Problem to solve: Each line of the material that mentions the word "around" is to be copied.

Excerpted records:
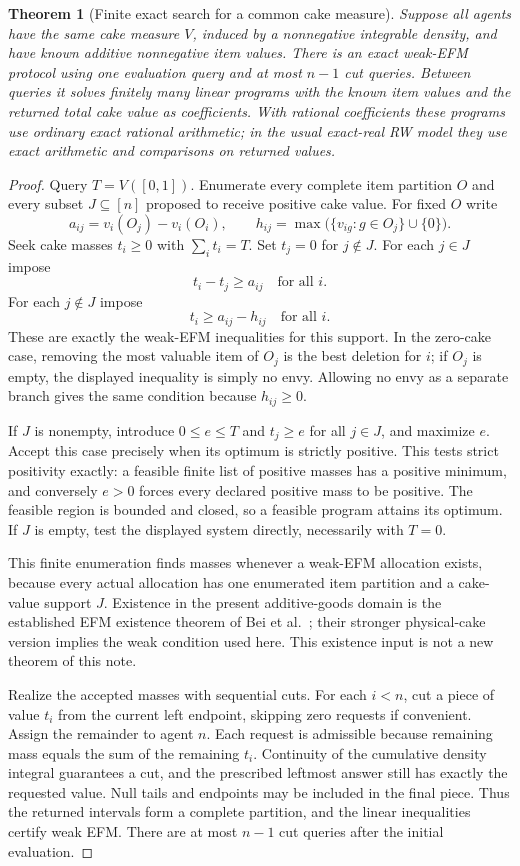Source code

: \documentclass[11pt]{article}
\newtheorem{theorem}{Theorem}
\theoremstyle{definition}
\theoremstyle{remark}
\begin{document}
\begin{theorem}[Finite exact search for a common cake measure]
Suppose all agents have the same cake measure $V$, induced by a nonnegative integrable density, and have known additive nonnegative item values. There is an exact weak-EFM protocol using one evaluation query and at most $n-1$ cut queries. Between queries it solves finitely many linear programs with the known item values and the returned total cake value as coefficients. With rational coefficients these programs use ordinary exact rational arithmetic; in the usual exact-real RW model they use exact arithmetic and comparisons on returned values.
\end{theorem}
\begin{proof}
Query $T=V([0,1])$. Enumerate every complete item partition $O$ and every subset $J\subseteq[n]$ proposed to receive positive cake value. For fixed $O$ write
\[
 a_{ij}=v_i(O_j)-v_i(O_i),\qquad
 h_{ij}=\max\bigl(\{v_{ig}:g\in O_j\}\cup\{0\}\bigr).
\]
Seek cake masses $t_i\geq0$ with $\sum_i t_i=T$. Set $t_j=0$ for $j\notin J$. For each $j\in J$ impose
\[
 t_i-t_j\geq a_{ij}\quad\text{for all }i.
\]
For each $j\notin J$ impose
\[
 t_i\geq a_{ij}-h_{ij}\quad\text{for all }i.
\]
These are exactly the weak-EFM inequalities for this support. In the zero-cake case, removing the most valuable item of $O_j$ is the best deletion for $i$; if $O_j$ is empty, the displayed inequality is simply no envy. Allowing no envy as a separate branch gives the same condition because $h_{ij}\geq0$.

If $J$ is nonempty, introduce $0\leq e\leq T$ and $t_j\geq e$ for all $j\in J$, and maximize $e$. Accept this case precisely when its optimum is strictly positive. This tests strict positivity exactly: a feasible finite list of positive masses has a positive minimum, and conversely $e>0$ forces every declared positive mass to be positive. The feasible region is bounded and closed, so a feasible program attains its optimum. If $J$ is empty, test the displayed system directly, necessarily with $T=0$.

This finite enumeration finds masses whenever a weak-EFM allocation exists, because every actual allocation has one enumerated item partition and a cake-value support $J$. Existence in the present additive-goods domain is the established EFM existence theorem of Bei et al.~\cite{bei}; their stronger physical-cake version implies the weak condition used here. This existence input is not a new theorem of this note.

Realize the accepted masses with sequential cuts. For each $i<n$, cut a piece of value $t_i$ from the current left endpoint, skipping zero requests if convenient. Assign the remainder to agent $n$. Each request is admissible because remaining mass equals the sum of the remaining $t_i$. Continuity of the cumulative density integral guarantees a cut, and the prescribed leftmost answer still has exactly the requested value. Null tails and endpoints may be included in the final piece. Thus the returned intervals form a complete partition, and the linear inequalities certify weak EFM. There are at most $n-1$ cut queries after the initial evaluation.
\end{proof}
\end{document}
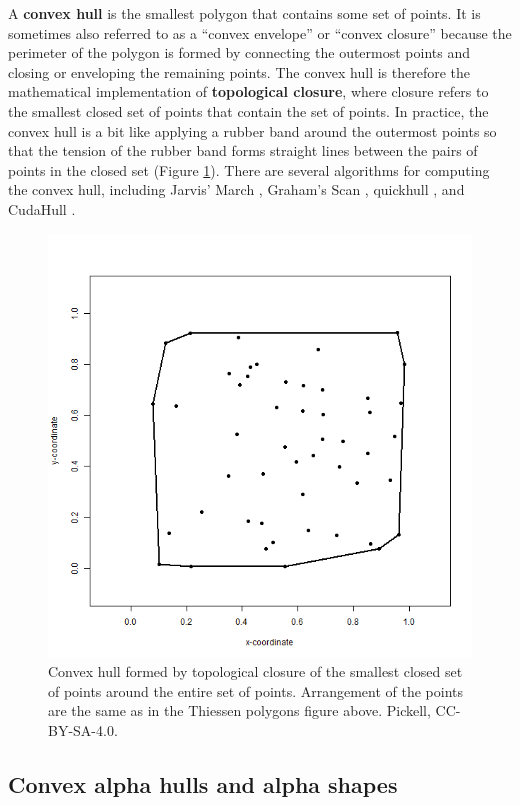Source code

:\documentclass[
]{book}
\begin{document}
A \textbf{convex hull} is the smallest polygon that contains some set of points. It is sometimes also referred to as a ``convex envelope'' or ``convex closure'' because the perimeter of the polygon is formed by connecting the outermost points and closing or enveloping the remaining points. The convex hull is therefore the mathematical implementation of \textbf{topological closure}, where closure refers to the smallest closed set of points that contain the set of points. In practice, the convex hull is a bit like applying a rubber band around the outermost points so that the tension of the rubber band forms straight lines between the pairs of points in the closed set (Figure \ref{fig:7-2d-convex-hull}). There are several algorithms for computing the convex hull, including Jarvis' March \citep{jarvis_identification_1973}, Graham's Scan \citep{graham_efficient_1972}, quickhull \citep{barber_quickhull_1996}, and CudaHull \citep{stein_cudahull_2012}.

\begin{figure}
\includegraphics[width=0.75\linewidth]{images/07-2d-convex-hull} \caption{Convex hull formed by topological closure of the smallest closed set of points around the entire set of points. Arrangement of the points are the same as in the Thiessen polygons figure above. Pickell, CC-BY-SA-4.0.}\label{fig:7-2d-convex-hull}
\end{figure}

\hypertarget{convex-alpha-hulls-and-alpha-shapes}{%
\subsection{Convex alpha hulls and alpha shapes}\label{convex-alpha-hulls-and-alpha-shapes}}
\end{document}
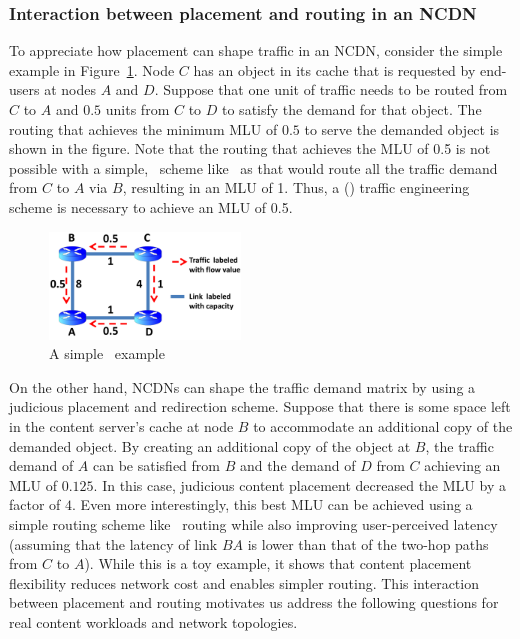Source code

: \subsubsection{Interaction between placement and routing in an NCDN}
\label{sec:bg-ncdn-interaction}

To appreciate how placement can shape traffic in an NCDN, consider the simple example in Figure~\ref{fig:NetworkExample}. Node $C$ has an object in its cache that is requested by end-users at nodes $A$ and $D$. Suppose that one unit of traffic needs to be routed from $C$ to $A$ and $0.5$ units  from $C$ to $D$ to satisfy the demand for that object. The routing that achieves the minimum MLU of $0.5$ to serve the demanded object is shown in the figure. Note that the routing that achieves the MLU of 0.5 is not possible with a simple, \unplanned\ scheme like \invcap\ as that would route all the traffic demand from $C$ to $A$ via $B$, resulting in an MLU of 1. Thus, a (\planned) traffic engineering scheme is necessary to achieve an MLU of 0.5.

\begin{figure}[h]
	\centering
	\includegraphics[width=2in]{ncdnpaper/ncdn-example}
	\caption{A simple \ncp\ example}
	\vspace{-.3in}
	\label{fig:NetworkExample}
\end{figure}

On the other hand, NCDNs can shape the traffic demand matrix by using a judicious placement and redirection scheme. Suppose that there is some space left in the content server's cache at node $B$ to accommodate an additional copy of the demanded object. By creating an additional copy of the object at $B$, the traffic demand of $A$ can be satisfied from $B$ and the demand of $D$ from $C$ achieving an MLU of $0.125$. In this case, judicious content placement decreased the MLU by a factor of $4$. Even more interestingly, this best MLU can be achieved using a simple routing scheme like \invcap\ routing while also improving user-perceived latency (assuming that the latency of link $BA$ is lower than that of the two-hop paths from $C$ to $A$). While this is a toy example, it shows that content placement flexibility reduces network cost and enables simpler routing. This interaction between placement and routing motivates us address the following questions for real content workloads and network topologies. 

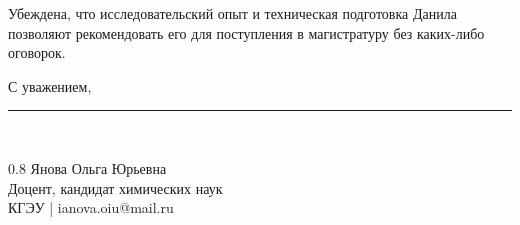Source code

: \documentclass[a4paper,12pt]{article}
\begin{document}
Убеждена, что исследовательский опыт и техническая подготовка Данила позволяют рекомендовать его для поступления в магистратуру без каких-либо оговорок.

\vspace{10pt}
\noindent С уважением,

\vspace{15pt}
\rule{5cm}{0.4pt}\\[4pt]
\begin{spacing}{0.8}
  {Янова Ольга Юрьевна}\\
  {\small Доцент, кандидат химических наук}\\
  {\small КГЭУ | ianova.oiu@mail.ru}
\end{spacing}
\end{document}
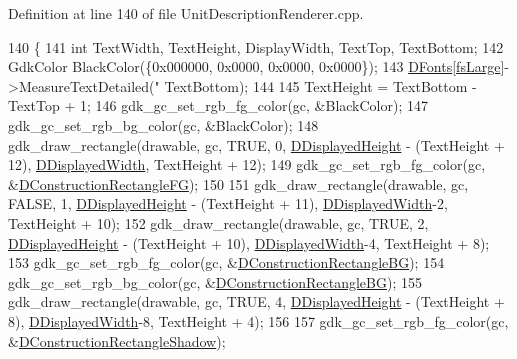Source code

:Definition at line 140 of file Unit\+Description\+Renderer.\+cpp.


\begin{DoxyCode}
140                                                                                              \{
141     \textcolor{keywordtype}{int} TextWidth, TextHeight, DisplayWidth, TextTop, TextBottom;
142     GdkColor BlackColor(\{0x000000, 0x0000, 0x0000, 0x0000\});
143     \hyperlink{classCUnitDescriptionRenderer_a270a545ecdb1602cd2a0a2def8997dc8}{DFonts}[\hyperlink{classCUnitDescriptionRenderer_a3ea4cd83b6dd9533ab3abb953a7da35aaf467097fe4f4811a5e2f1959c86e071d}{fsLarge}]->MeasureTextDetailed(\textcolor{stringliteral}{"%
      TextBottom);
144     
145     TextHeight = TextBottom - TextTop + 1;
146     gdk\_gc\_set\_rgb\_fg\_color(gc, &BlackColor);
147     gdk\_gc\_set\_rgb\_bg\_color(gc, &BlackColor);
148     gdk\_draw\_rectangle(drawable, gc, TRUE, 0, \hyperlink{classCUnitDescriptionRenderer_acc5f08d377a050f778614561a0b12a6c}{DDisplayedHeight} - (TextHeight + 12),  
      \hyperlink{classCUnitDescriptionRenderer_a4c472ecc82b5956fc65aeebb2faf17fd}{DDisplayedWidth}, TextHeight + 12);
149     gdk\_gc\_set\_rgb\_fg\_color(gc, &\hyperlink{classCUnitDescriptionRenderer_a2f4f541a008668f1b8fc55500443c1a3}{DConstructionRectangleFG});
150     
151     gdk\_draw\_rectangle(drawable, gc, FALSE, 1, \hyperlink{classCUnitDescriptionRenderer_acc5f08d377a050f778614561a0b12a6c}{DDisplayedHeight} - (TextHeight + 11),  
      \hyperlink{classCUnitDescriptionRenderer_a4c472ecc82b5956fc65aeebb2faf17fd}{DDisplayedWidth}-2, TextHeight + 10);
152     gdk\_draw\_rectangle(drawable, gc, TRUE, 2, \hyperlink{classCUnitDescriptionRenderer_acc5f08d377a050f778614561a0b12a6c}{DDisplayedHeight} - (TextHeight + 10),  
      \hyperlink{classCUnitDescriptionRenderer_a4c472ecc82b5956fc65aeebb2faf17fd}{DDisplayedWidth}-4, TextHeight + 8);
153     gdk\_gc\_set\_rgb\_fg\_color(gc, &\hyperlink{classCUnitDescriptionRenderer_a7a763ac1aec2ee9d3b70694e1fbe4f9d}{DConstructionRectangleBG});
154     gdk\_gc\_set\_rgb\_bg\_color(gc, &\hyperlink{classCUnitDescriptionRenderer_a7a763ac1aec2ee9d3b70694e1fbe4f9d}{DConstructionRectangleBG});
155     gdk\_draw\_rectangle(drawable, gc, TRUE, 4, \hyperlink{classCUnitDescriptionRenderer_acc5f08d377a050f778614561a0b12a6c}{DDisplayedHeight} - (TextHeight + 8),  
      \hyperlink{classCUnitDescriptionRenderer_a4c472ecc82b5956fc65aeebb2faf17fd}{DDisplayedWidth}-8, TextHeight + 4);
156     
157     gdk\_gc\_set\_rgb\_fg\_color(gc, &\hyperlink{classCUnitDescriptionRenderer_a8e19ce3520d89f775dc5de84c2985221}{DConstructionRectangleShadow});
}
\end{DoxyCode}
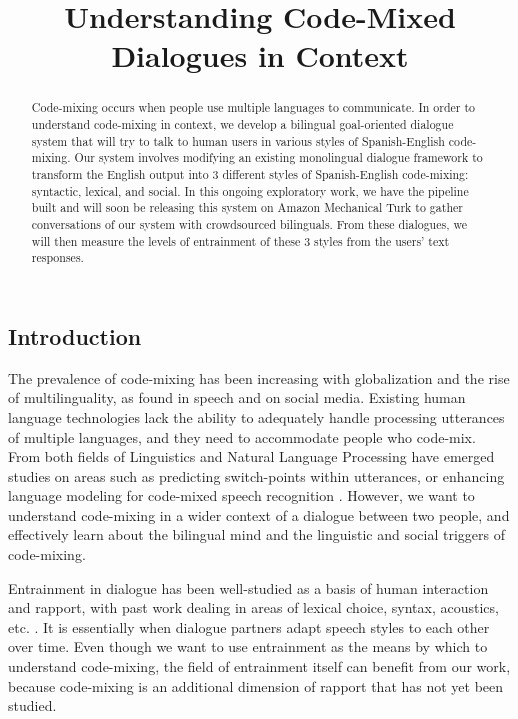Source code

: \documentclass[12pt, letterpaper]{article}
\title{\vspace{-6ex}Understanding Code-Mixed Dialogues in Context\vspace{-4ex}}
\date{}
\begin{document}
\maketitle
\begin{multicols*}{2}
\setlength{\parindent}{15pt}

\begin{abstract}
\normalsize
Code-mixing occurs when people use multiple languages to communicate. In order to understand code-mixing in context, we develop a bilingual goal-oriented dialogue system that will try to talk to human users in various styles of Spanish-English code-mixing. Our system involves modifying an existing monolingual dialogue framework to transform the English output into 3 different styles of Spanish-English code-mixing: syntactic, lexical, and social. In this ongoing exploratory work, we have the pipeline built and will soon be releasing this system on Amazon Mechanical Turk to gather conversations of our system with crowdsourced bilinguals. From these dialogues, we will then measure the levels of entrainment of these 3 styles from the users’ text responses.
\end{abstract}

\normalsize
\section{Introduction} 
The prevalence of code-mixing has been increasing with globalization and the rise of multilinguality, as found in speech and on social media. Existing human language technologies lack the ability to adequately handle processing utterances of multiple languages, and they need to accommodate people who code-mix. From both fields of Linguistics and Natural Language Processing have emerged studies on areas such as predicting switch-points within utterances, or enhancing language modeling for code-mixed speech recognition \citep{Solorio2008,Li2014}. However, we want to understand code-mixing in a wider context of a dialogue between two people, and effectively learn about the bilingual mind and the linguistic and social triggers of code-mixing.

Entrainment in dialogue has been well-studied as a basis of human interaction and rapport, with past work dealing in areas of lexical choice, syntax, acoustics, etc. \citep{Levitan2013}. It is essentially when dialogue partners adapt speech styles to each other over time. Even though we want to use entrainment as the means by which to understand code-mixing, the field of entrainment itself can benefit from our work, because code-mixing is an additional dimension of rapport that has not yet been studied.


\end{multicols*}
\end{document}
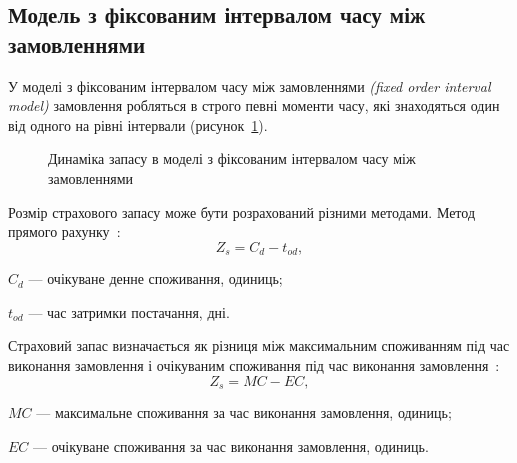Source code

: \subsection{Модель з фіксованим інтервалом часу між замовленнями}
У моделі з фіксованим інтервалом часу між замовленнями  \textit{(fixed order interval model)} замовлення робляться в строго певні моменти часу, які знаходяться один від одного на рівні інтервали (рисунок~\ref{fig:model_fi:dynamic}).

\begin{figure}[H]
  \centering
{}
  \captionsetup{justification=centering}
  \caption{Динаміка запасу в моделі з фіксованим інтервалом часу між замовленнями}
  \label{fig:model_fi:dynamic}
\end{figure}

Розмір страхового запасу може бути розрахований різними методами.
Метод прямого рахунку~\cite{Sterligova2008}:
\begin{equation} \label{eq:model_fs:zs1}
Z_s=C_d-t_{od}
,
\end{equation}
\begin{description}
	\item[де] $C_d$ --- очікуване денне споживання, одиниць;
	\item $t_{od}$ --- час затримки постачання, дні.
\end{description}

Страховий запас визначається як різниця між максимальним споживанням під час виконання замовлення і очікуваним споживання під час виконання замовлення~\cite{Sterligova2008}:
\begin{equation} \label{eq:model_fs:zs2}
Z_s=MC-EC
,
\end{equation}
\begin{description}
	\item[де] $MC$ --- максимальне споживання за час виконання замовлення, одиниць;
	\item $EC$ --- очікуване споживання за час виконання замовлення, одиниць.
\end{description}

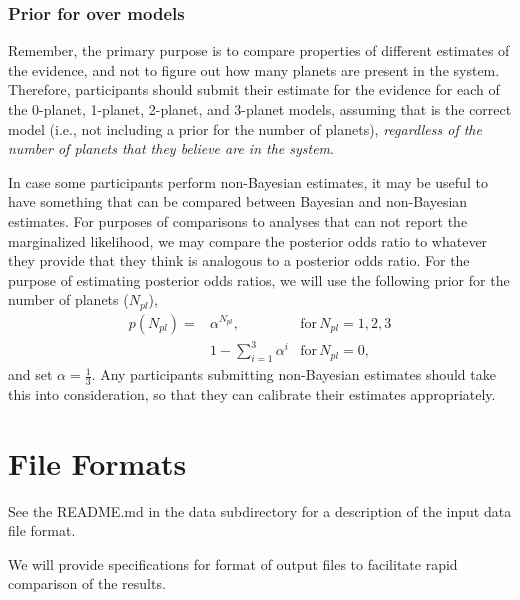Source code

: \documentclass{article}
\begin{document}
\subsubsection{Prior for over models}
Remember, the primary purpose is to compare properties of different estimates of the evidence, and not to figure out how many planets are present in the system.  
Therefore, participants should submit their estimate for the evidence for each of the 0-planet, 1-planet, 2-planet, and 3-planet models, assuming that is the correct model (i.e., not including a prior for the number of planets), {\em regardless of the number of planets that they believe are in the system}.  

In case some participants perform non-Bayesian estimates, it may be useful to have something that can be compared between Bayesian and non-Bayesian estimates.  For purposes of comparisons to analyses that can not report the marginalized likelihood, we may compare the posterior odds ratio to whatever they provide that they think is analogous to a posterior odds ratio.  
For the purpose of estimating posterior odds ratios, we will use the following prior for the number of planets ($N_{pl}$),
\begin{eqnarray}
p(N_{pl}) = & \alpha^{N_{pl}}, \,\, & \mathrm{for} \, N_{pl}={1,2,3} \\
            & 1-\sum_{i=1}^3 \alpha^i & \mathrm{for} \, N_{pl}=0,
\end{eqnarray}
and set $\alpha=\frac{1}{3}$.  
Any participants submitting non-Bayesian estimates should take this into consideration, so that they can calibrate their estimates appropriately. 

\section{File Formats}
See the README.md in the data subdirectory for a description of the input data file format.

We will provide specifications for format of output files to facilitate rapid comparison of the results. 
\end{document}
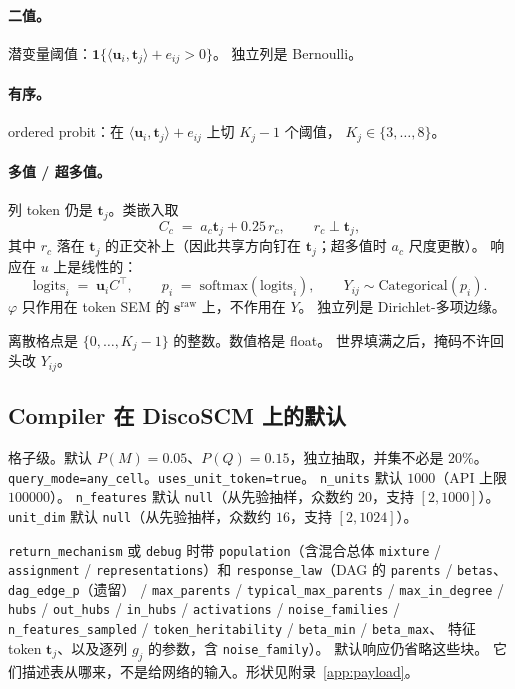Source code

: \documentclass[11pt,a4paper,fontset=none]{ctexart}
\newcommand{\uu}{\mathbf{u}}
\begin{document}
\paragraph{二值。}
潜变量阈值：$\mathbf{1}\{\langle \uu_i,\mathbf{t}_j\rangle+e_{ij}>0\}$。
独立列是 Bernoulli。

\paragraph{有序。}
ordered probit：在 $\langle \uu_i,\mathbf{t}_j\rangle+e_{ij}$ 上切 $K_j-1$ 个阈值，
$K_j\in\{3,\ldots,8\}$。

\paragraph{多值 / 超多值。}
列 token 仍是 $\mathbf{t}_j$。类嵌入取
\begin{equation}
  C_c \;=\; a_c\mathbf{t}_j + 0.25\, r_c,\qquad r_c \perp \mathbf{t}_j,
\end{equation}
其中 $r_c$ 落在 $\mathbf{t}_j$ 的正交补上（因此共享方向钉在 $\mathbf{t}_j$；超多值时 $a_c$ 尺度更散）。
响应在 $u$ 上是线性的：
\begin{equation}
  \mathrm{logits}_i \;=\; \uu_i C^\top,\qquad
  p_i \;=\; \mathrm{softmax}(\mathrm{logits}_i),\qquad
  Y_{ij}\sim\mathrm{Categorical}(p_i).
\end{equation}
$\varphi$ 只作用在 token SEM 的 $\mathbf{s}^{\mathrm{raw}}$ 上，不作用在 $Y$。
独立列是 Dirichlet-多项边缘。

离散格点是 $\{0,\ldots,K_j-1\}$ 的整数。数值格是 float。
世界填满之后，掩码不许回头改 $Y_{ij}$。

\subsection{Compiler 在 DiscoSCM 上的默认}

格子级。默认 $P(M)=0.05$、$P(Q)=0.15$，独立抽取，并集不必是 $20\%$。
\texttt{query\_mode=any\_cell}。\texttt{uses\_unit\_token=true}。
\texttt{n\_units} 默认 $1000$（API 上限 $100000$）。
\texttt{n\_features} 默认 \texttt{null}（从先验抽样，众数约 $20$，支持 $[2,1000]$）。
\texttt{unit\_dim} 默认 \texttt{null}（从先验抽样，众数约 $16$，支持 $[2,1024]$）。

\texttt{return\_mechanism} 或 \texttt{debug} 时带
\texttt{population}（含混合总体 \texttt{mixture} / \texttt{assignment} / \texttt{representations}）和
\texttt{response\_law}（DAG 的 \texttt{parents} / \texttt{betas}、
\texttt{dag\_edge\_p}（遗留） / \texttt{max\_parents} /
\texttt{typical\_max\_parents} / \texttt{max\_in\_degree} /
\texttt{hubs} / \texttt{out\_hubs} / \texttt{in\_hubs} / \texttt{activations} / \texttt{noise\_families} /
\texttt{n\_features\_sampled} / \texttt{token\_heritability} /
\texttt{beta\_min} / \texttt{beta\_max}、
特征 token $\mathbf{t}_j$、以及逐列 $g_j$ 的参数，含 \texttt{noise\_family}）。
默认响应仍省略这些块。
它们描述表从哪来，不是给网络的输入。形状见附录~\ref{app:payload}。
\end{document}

Problem solution:
A \textbf{convex hull} is the smallest polygon that contains some set of points. It is sometimes also referred to as a ``convex envelope'' or ``convex closure'' because the perimeter of the polygon is formed by connecting the outermost points and closing or enveloping the remaining points. The convex hull is therefore the mathematical implementation of \textbf{topological closure}, where closure refers to the smallest closed set of points that contain the set of points. In practice, the convex hull is a bit like applying a rubber band around the outermost points so that the tension of the rubber band forms straight lines between the pairs of points in the closed set (Figure \ref{fig:7-2d-convex-hull}). There are several algorithms for computing the convex hull, including Jarvis' March \citep{jarvis_identification_1973}, Graham's Scan \citep{graham_efficient_1972}, quickhull \citep{barber_quickhull_1996}, and CudaHull \citep{stein_cudahull_2012}.
\includegraphics[width=0.75\linewidth]{images/07-2d-convex-hull} \caption{Convex hull formed by topological closure of the smallest closed set of points around the entire set of points. Arrangement of the points are the same as in the Thiessen polygons figure above. Pickell, CC-BY-SA-4.0.}\label{fig:7-2d-convex-hull}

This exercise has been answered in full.